* _Problem to work on_
Scan the records below for the word "Statics". Copy each line where it appears.

++++ Material provided

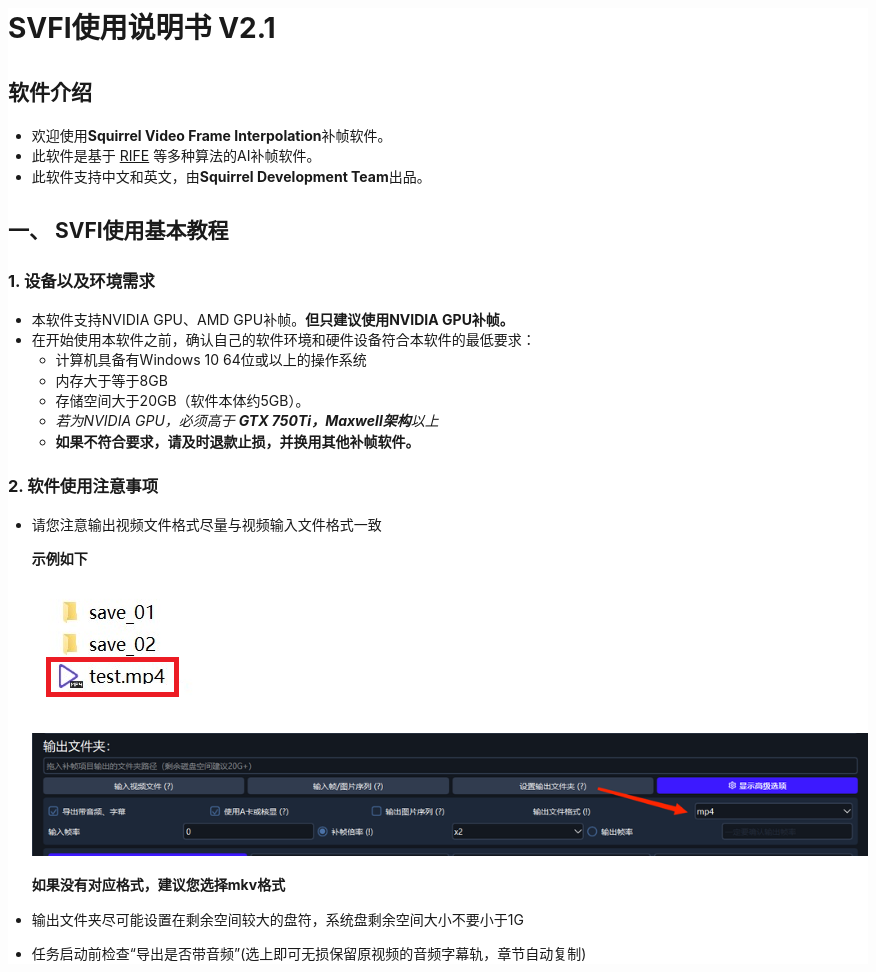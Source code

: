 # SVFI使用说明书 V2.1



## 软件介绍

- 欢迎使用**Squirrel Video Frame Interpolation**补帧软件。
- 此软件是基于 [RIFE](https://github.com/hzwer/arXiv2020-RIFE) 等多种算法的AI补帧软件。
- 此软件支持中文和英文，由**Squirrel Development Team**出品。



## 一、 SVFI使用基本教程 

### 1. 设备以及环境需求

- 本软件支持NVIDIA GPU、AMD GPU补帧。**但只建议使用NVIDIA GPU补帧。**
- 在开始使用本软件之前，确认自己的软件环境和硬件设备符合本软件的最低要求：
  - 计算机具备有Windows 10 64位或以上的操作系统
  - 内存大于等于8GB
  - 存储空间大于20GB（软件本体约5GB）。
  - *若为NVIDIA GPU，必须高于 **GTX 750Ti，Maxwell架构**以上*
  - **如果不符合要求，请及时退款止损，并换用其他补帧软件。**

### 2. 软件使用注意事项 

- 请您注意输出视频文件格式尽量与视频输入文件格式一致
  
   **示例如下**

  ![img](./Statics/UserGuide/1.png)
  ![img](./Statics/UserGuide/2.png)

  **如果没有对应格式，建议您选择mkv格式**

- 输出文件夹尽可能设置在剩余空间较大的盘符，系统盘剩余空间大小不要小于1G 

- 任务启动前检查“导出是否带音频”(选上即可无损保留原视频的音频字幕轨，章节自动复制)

++++++++

* _Problem solution_
  ![img](./Statics/UserGuide/1.png)
  ![img](./Statics/UserGuide/2.png)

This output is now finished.